Chapter 32

322 11 1
                                    

Fran's point of view

_______________

Gue melangkah mengikuti jalan setapak sepanjang losmen itu, di hadapan gue laut lepas terhampar luas. Pikiran mengenai Maya dan tujuan kedatangan ini memenuhi otak gue. gue harus segera bertemu dengan perempuan itu jika ingin semua pertanyaan ini terjawab.

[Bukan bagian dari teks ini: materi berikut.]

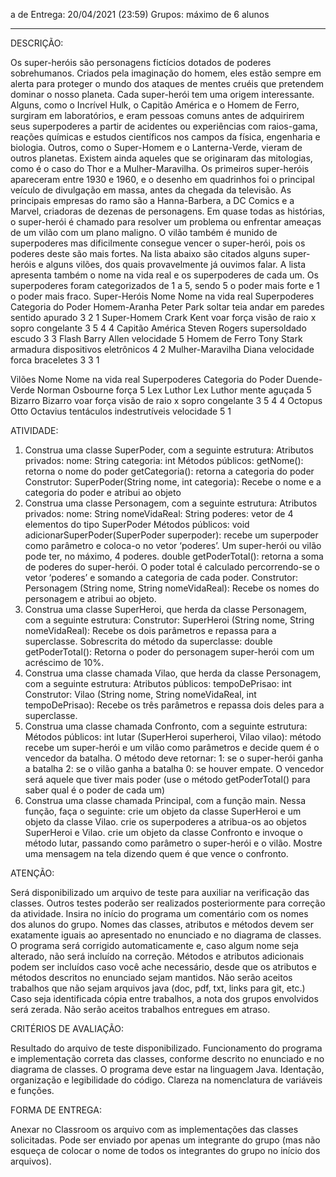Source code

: a de Entrega: 20/04/2021 (23:59)
Grupos: máximo de 6 alunos
__________________________________________________________________________________________

DESCRIÇÃO:

Os super-heróis são personagens fictícios dotados de poderes sobrehumanos. Criados pela imaginação do homem, eles estão sempre em alerta para proteger o mundo dos ataques de mentes cruéis que pretendem dominar o nosso planeta.
Cada super-herói tem uma origem interessante. Alguns, como o Incrível Hulk, o Capitão América e o Homem de Ferro, surgiram em laboratórios, e eram pessoas comuns antes de adquirirem seus superpoderes a partir de acidentes ou experiências com raios-gama, reações químicas e estudos científicos nos campos da física, engenharia e biologia. Outros, como o Super-Homem e o Lanterna-Verde, vieram de outros planetas. Existem ainda aqueles que se originaram das mitologias, como é o caso do Thor e a Mulher-Maravilha.
Os primeiros super-heróis apareceram entre 1930 e 1960, e o desenho em quadrinhos foi o principal veículo de divulgação em massa, antes da chegada da televisão. As principais empresas do ramo são a Hanna-Barbera, a DC Comics e a Marvel, criadoras de dezenas de personagens.
Em quase todas as histórias, o super-herói é chamado para resolver um problema ou enfrentar ameaças de um vilão com um plano maligno. O vilão também é munido de superpoderes mas dificilmente consegue vencer o super-herói, pois os poderes deste são mais fortes.
Na lista abaixo são citados alguns super-heróis e alguns vilões, dos quais provavelmente já ouvimos falar. A lista apresenta também o nome na vida real e os superpoderes de cada um. Os superpoderes foram categorizados de 1 a 5, sendo 5 o poder mais forte e 1 o poder mais fraco.
Super-Heróis
Nome
Nome na vida real
Superpoderes
Categoria do Poder
Homem-Aranha
Peter Park
soltar teia
andar em paredes
sentido apurado
3
2
1
Super-Homem
Crark Kent
voar
força
visão de raio x
sopro congelante
3
5
4
4
Capitão América
Steven Rogers
supersoldado
escudo
3
3
Flash
Barry Allen
velocidade
5
Homem de Ferro
Tony Stark
armadura
dispositivos eletrônicos
4
2
Mulher-Maravilha
Diana
velocidade
forca
braceletes
3
3
1


Vilões
Nome
Nome na vida real
Superpoderes
Categoria do Poder
Duende-Verde
Norman Osbourne
força
5
Lex Luthor
Lex Luthor
mente aguçada
5
Bizarro
Bizarro
voar
força
visão de raio x
sopro congelante
3
5
4
4
Octopus
Otto Octavius
tentáculos indestrutíveis
velocidade
5
1


ATIVIDADE:

1. Construa uma classe SuperPoder, com a seguinte estrutura:
Atributos privados:
nome: String
categoria: int
Métodos públicos:
getNome(): retorna o nome do poder
getCategoria(): retorna a categoria do poder
Construtor:
SuperPoder(String nome, int categoria): Recebe o nome e a categoria do poder e atribui ao objeto
2. Construa uma classe Personagem, com a seguinte estrutura:
Atributos privados:
nome: String
nomeVidaReal: String
poderes: vetor de 4 elementos do tipo SuperPoder
Métodos públicos:
void adicionarSuperPoder(SuperPoder superpoder): recebe um superpoder como parâmetro e coloca-o no vetor ‘poderes’. Um super-herói ou vilão pode ter, no máximo, 4 poderes.
double getPoderTotal(): retorna a soma de poderes do super-herói. O poder total é calculado percorrendo-se o vetor ‘poderes’ e somando a categoria de cada poder.
Construtor:
Personagem (String nome, String nomeVidaReal): Recebe os nomes do personagem e atribui ao objeto.
3. Construa uma classe SuperHeroi, que herda da classe Personagem, com a seguinte estrutura:
Construtor: 
SuperHeroi (String nome, String nomeVidaReal): Recebe os dois parâmetros e repassa para a superclasse.
Sobrescrita do método da superclasse:
double getPoderTotal(): Retorna o poder do personagem super-herói com um acréscimo de 10%.
4. Construa uma classe chamada Vilao, que herda da classe Personagem, com a seguinte estrutura:
Atributos públicos:
tempoDePrisao: int
Construtor:
Vilao (String nome, String nomeVidaReal, int tempoDePrisao): Recebe os três parâmetros e repassa dois deles para a superclasse.
5. Construa uma classe chamada Confronto, com a seguinte estrutura:
Métodos públicos:
int lutar (SuperHeroi superheroi, Vilao vilao): método recebe um super-herói e um vilão como parâmetros e decide quem é o vencedor da batalha. O método deve retornar: 
1: se o super-herói ganha a batalha
2: se o vilão ganha a batalha
0: se houver empate.
O vencedor será aquele que tiver mais poder (use o método getPoderTotal() para saber qual é o poder de cada um)
6. Construa uma classe chamada Principal, com a função main. Nessa função, faça o seguinte:
crie um objeto da classe SuperHeroi e um objeto da classe Vilao.
crie os superpoderes a atribua-os ao objetos SuperHeroi e Vilao.
crie um objeto da classe Confronto e invoque o método lutar, passando como parâmetro o super-herói e o vilão.
Mostre uma mensagem na tela dizendo quem é que vence o confronto.


ATENÇÃO:

Será disponibilizado um arquivo de teste para auxiliar na verificação das classes. Outros testes poderão ser realizados posteriormente para correção da atividade.
Insira no início do programa um comentário com os nomes dos alunos do grupo.
Nomes das classes, atributos e métodos devem ser exatamente iguais ao apresentado no enunciado e no diagrama de classes. O programa será corrigido automaticamente e, caso algum nome seja alterado, não será incluído na correção.
Métodos e atributos adicionais podem ser incluídos caso você ache necessário, desde que os atributos e métodos descritos no enunciado sejam mantidos.
Não serão aceitos trabalhos que não sejam arquivos java (doc, pdf, txt, links para git, etc.)
Caso seja identificada cópia entre trabalhos, a nota dos grupos envolvidos será zerada.
Não serão aceitos trabalhos entregues em atraso.



CRITÉRIOS DE AVALIAÇÃO:

Resultado do arquivo de teste disponibilizado.
Funcionamento do programa e implementação correta das classes, conforme descrito no enunciado e no diagrama de classes.
O programa deve estar na linguagem Java.
Identação, organização e legibilidade do código.
Clareza na nomenclatura de variáveis e funções.


FORMA DE ENTREGA:

Anexar no Classroom os arquivo com as implementações das classes solicitadas.
Pode ser enviado por apenas um integrante do grupo (mas não esqueça de colocar o nome de todos os integrantes do grupo no início dos arquivos).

Gue berjalan menuruni bebatuan dan membiarkan kaki gue lembab oleh pasir. Tempat ini sepi, seperti hanya ada gue dan kapal nelayan diujung sana.

Ada jembatan yang membelah pantai, usang dan tampak tua seperti dimakan usia. Gue berjalan kearahnya, berharap menemukan Maya.

Tiba-tiba, gue melihat sebuah pundak mungil dari kejauhan. Gue menyipitkan mata, melawan sinar mentari untuk meneliti siapa disana.

Sesaat setelah menyadarinya, gue bergerak buru-buru. Langkah kaki gue semakin cepat, menekan papan jembatan yang reot.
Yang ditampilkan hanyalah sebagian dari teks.